Reputation: 26333
I want to download a dataset from Kaggle in python then work on it. When I click the download button say on this page https://www.kaggle.com/quora/question-pairs-dataset
my browser is loading a zip file. However if I do in python
import requests, zipfile, io
r = requests.get("https://www.kaggle.com/quora/question-pairs-dataset/download")
z = zipfile.ZipFile(io.BytesIO(r.content))
z.extractall(os.getcwd())
I get the error
Traceback (most recent call last):
File "C:\Users\u\Documents\Maths\Code\Variational Auto Encoders\VAE_text_generation.py", line 33, in <module>
z = zipfile.ZipFile(io.BytesIO(r.content))
File "C:\Users\u\AppData\Local\Programs\Python\Python39\lib\zipfile.py", line 1257, in __init__
self._RealGetContents()
File "C:\Users\u\AppData\Local\Programs\Python\Python39\lib\zipfile.py", line 1324, in _RealGetContents
raise BadZipFile("File is not a zip file")
zipfile.BadZipFile: File is not a zip file
Any solution for getting the file from the url - unzip if needed - and get the name of the downloaded file so as to be able to work on it ?
EDIT Also tested the following which does not produce an error but files are not the .csv and .txt I expect, probably because they have not been unzipped or could not be uploaded correctly for rights were missing.

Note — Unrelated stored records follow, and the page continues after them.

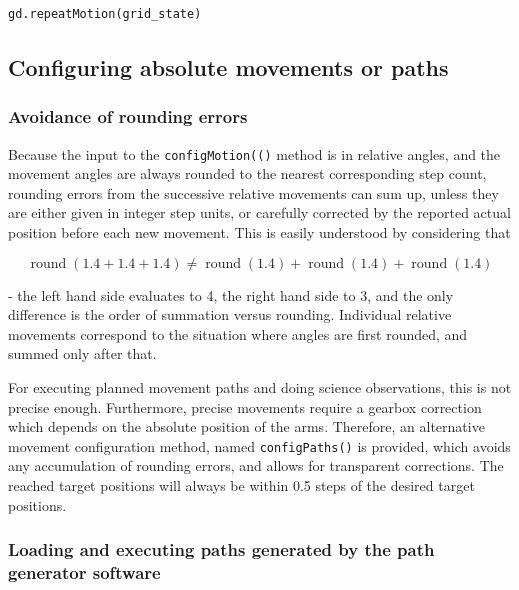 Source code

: \documentclass[11pt,a4paper]{report}
\DeclareMathOperator{\round}{round}
\begin{document}
\begin{verbatim}
gd.repeatMotion(grid_state)
\end{verbatim}


\subsection{Configuring absolute movements or paths}
\label{sec:configuringmovementpaths}

\subsubsection{Avoidance of rounding errors}
%
%
%
%
%
Because the input to the \texttt{configMotion(()} method is in
relative angles, and the movement angles are always rounded to the
nearest corresponding step count, rounding errors from the successive
relative movements can sum up, unless they are either given in integer
step units, or carefully corrected by the reported actual position
before each new movement. This is easily understood by considering that

\[
\round(1.4 + 1.4 + 1.4)\neq \round(1.4) + \round(1.4) + \round(1.4) 
\]

- the left hand side evaluates to 4, the right hand side to 3, and the
only difference is the order of summation versus rounding. Individual
relative movements correspond to the situation where angles are first
rounded, and summed only after that.

For executing planned movement paths and doing science observations,
this is not precise enough. Furthermore, precise movements require a
gearbox correction which depends on the absolute position of the arms.
Therefore, an alternative movement configuration method, named
\texttt{configPaths()} is provided, which avoids any accumulation of
rounding errors, and allows for transparent corrections. The reached
target positions will always be within 0.5 steps of the desired target
positions.


\subsubsection{Loading and executing paths generated by the path generator software}
\label{sec:loadingpaths}
%
%
%
%
%
%
%
%
%
%
\end{document}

from urllib.request import urlretrieve
def report(num, size, total):
print(num*size, '/', total)
# get kaggle data
urlretrieve("https://www.kaggle.com/quora/question-pairs-dataset/download","train.csv",reporthook=report)
TRAIN_DATA_FILE = os.getcwd() + 'train.csv'
## get glove
urlretrieve("https://www.kaggle.com/watts2/glove6b50dtxt/download",
"glove.txt",reporthook=report)
GLOVE_EMBEDDING = os.getcwd() + 'glove.txt'
Upvotes: 1
Views: 4109
Reputation: 36735
zipfile.BadZipFile: File is not a zip file
Clearly what you got is not ZIP file, Content-Type
response header is useful for determining what you got, I did
import requests
r = requests.get("https://www.kaggle.com/quora/question-pairs-dataset/download")
print(r.headers['Content-Type'])
output
text/html; charset=utf-8
So this is HTML page, as my browser is loading a zip file I suspect that access to this resource required being logged in otherwise you are redirect to page allowing logging in. To make requests
-based downloading work you would need to find how checking is done by Kaggle and conform to it.
Upvotes: 2
Reputation: 304
First try to use response.raw.decode_content = True
Like so:
import requests, zipfile, io
response = requests.get("https://www.kaggle.com/quora/question-pairs-dataset/download")
response.raw.decode_content = True
z = zipfile.ZipFile(io.BytesIO(response.content))
z.extractall(os.getcwd())
Upvotes: 0